[What to produce]:
Write out the records once more, exactly, and keep any image out.

[Plain-text document sources]
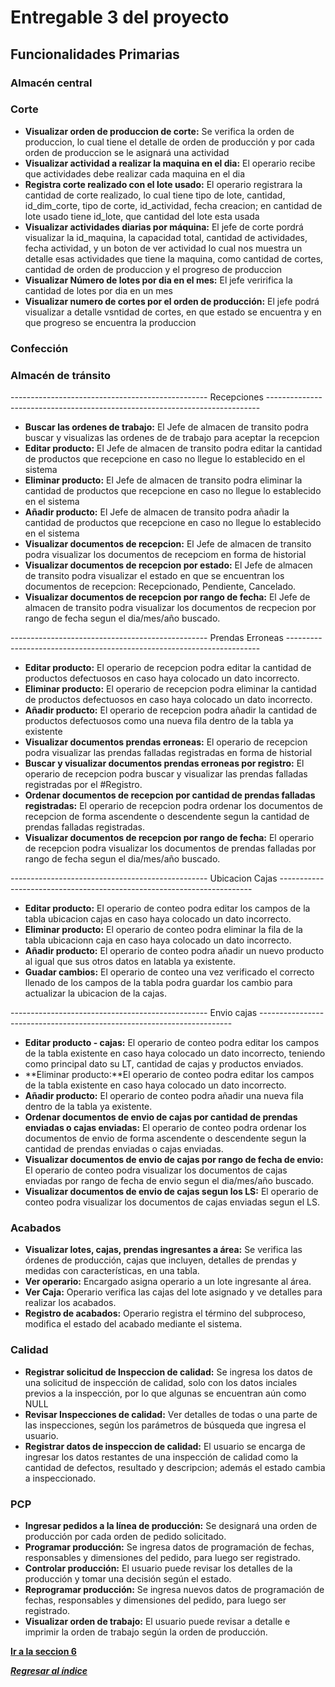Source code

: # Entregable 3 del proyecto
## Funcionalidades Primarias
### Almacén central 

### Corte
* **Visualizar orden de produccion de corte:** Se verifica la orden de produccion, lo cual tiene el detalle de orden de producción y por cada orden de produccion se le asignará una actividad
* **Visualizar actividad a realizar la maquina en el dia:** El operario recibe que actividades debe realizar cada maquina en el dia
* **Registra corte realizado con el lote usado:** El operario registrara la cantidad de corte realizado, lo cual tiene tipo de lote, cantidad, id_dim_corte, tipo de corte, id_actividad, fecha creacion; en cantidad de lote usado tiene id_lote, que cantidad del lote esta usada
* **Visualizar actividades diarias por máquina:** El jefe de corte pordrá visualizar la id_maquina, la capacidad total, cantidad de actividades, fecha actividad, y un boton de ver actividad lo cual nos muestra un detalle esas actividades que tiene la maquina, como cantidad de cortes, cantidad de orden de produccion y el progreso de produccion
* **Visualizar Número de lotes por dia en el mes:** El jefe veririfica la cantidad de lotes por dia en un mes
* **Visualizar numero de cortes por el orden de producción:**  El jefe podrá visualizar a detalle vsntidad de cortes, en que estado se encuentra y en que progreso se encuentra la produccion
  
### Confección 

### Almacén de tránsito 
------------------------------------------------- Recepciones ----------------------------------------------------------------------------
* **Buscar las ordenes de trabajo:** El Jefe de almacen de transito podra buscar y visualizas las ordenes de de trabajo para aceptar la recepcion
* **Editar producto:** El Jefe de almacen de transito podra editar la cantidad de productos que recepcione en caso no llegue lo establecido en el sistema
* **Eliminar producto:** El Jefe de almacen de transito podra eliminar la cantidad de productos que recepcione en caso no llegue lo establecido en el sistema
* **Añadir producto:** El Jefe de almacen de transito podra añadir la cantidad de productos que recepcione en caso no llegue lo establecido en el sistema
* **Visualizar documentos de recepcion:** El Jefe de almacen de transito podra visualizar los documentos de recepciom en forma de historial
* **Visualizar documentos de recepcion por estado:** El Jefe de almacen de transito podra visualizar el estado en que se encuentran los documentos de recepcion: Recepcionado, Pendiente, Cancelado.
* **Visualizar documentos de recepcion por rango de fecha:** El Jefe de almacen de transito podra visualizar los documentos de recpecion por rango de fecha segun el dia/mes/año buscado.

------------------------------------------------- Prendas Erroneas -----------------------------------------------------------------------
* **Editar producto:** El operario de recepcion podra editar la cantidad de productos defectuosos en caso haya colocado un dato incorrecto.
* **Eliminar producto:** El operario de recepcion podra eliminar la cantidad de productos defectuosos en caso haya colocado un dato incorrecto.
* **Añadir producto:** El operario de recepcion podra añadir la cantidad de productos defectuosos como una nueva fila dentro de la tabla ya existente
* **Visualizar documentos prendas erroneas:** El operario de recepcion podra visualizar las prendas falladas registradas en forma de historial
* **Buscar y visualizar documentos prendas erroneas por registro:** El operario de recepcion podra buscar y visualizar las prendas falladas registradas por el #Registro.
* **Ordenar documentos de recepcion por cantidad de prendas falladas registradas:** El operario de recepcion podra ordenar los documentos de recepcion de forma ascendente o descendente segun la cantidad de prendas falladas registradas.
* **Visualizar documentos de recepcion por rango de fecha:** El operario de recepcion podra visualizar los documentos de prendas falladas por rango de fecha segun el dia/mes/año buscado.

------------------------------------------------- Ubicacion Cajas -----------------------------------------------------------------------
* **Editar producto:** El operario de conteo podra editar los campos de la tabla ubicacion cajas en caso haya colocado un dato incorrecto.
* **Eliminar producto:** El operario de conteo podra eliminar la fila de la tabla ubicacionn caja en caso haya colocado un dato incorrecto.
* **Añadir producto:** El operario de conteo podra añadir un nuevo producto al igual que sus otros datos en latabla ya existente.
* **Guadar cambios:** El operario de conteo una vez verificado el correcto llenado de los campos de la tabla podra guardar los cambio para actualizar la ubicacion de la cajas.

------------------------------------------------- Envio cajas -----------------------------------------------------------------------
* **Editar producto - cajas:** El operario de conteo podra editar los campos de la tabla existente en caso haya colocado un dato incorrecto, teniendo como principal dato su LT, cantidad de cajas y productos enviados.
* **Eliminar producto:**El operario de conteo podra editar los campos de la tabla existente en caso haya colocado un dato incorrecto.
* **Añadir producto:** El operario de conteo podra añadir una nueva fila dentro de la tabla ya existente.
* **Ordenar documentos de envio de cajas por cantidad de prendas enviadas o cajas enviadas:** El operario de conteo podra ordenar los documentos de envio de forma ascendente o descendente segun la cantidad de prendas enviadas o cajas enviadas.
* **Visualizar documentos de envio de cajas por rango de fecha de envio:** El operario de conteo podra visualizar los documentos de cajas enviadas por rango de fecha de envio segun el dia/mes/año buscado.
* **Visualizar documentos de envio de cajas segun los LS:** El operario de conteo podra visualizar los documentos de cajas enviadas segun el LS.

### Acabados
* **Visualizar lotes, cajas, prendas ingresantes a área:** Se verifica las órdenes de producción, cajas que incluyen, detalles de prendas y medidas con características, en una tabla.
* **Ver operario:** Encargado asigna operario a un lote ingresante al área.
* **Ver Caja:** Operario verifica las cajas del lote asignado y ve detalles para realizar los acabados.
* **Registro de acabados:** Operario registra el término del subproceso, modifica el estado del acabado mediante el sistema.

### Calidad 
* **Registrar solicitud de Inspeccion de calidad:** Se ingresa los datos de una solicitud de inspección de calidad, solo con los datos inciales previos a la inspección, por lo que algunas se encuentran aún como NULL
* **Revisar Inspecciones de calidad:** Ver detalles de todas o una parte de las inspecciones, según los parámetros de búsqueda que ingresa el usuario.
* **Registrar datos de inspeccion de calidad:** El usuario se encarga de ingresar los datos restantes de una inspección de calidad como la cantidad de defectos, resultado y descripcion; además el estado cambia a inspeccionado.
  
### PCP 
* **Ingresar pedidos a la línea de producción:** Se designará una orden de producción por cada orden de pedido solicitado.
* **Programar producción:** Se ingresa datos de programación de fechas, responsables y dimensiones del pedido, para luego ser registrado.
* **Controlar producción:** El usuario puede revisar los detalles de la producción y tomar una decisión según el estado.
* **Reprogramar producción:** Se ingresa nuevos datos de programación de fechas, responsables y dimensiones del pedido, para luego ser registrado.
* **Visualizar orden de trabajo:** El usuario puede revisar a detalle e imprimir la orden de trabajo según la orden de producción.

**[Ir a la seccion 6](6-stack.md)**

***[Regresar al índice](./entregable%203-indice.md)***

[Problem solution]:
Source code

: # Entregable 3 del proyecto
## Funcionalidades Primarias
### Almacén central 

### Corte
* **Visualizar orden de produccion de corte:** Se verifica la orden de produccion, lo cual tiene el detalle de orden de producción y por cada orden de produccion se le asignará una actividad
* **Visualizar actividad a realizar la maquina en el dia:** El operario recibe que actividades debe realizar cada maquina en el dia
* **Registra corte realizado con el lote usado:** El operario registrara la cantidad de corte realizado, lo cual tiene tipo de lote, cantidad, id_dim_corte, tipo de corte, id_actividad, fecha creacion; en cantidad de lote usado tiene id_lote, que cantidad del lote esta usada
* **Visualizar actividades diarias por máquina:** El jefe de corte pordrá visualizar la id_maquina, la capacidad total, cantidad de actividades, fecha actividad, y un boton de ver actividad lo cual nos muestra un detalle esas actividades que tiene la maquina, como cantidad de cortes, cantidad de orden de produccion y el progreso de produccion
* **Visualizar Número de lotes por dia en el mes:** El jefe veririfica la cantidad de lotes por dia en un mes
* **Visualizar numero de cortes por el orden de producción:**  El jefe podrá visualizar a detalle vsntidad de cortes, en que estado se encuentra y en que progreso se encuentra la produccion
  
### Confección 

### Almacén de tránsito 
------------------------------------------------- Recepciones ----------------------------------------------------------------------------
* **Buscar las ordenes de trabajo:** El Jefe de almacen de transito podra buscar y visualizas las ordenes de de trabajo para aceptar la recepcion
* **Editar producto:** El Jefe de almacen de transito podra editar la cantidad de productos que recepcione en caso no llegue lo establecido en el sistema
* **Eliminar producto:** El Jefe de almacen de transito podra eliminar la cantidad de productos que recepcione en caso no llegue lo establecido en el sistema
* **Añadir producto:** El Jefe de almacen de transito podra añadir la cantidad de productos que recepcione en caso no llegue lo establecido en el sistema
* **Visualizar documentos de recepcion:** El Jefe de almacen de transito podra visualizar los documentos de recepciom en forma de historial
* **Visualizar documentos de recepcion por estado:** El Jefe de almacen de transito podra visualizar el estado en que se encuentran los documentos de recepcion: Recepcionado, Pendiente, Cancelado.
* **Visualizar documentos de recepcion por rango de fecha:** El Jefe de almacen de transito podra visualizar los documentos de recpecion por rango de fecha segun el dia/mes/año buscado.

------------------------------------------------- Prendas Erroneas -----------------------------------------------------------------------
* **Editar producto:** El operario de recepcion podra editar la cantidad de productos defectuosos en caso haya colocado un dato incorrecto.
* **Eliminar producto:** El operario de recepcion podra eliminar la cantidad de productos defectuosos en caso haya colocado un dato incorrecto.
* **Añadir producto:** El operario de recepcion podra añadir la cantidad de productos defectuosos como una nueva fila dentro de la tabla ya existente
* **Visualizar documentos prendas erroneas:** El operario de recepcion podra visualizar las prendas falladas registradas en forma de historial
* **Buscar y visualizar documentos prendas erroneas por registro:** El operario de recepcion podra buscar y visualizar las prendas falladas registradas por el #Registro.
* **Ordenar documentos de recepcion por cantidad de prendas falladas registradas:** El operario de recepcion podra ordenar los documentos de recepcion de forma ascendente o descendente segun la cantidad de prendas falladas registradas.
* **Visualizar documentos de recepcion por rango de fecha:** El operario de recepcion podra visualizar los documentos de prendas falladas por rango de fecha segun el dia/mes/año buscado.

------------------------------------------------- Ubicacion Cajas -----------------------------------------------------------------------
* **Editar producto:** El operario de conteo podra editar los campos de la tabla ubicacion cajas en caso haya colocado un dato incorrecto.
* **Eliminar producto:** El operario de conteo podra eliminar la fila de la tabla ubicacionn caja en caso haya colocado un dato incorrecto.
* **Añadir producto:** El operario de conteo podra añadir un nuevo producto al igual que sus otros datos en latabla ya existente.
* **Guadar cambios:** El operario de conteo una vez verificado el correcto llenado de los campos de la tabla podra guardar los cambio para actualizar la ubicacion de la cajas.

------------------------------------------------- Envio cajas -----------------------------------------------------------------------
* **Editar producto - cajas:** El operario de conteo podra editar los campos de la tabla existente en caso haya colocado un dato incorrecto, teniendo como principal dato su LT, cantidad de cajas y productos enviados.
* **Eliminar producto:**El operario de conteo podra editar los campos de la tabla existente en caso haya colocado un dato incorrecto.
* **Añadir producto:** El operario de conteo podra añadir una nueva fila dentro de la tabla ya existente.
* **Ordenar documentos de envio de cajas por cantidad de prendas enviadas o cajas enviadas:** El operario de conteo podra ordenar los documentos de envio de forma ascendente o descendente segun la cantidad de prendas enviadas o cajas enviadas.
* **Visualizar documentos de envio de cajas por rango de fecha de envio:** El operario de conteo podra visualizar los documentos de cajas enviadas por rango de fecha de envio segun el dia/mes/año buscado.
* **Visualizar documentos de envio de cajas segun los LS:** El operario de conteo podra visualizar los documentos de cajas enviadas segun el LS.

### Acabados
* **Visualizar lotes, cajas, prendas ingresantes a área:** Se verifica las órdenes de producción, cajas que incluyen, detalles de prendas y medidas con características, en una tabla.
* **Ver operario:** Encargado asigna operario a un lote ingresante al área.
* **Ver Caja:** Operario verifica las cajas del lote asignado y ve detalles para realizar los acabados.
* **Registro de acabados:** Operario registra el término del subproceso, modifica el estado del acabado mediante el sistema.

### Calidad 
* **Registrar solicitud de Inspeccion de calidad:** Se ingresa los datos de una solicitud de inspección de calidad, solo con los datos inciales previos a la inspección, por lo que algunas se encuentran aún como NULL
* **Revisar Inspecciones de calidad:** Ver detalles de todas o una parte de las inspecciones, según los parámetros de búsqueda que ingresa el usuario.
* **Registrar datos de inspeccion de calidad:** El usuario se encarga de ingresar los datos restantes de una inspección de calidad como la cantidad de defectos, resultado y descripcion; además el estado cambia a inspeccionado.
  
### PCP 
* **Ingresar pedidos a la línea de producción:** Se designará una orden de producción por cada orden de pedido solicitado.
* **Programar producción:** Se ingresa datos de programación de fechas, responsables y dimensiones del pedido, para luego ser registrado.
* **Controlar producción:** El usuario puede revisar los detalles de la producción y tomar una decisión según el estado.
* **Reprogramar producción:** Se ingresa nuevos datos de programación de fechas, responsables y dimensiones del pedido, para luego ser registrado.
* **Visualizar orden de trabajo:** El usuario puede revisar a detalle e imprimir la orden de trabajo según la orden de producción.

**[Ir a la seccion 6](6-stack.md)**

***[Regresar al índice](./entregable%203-indice.md)***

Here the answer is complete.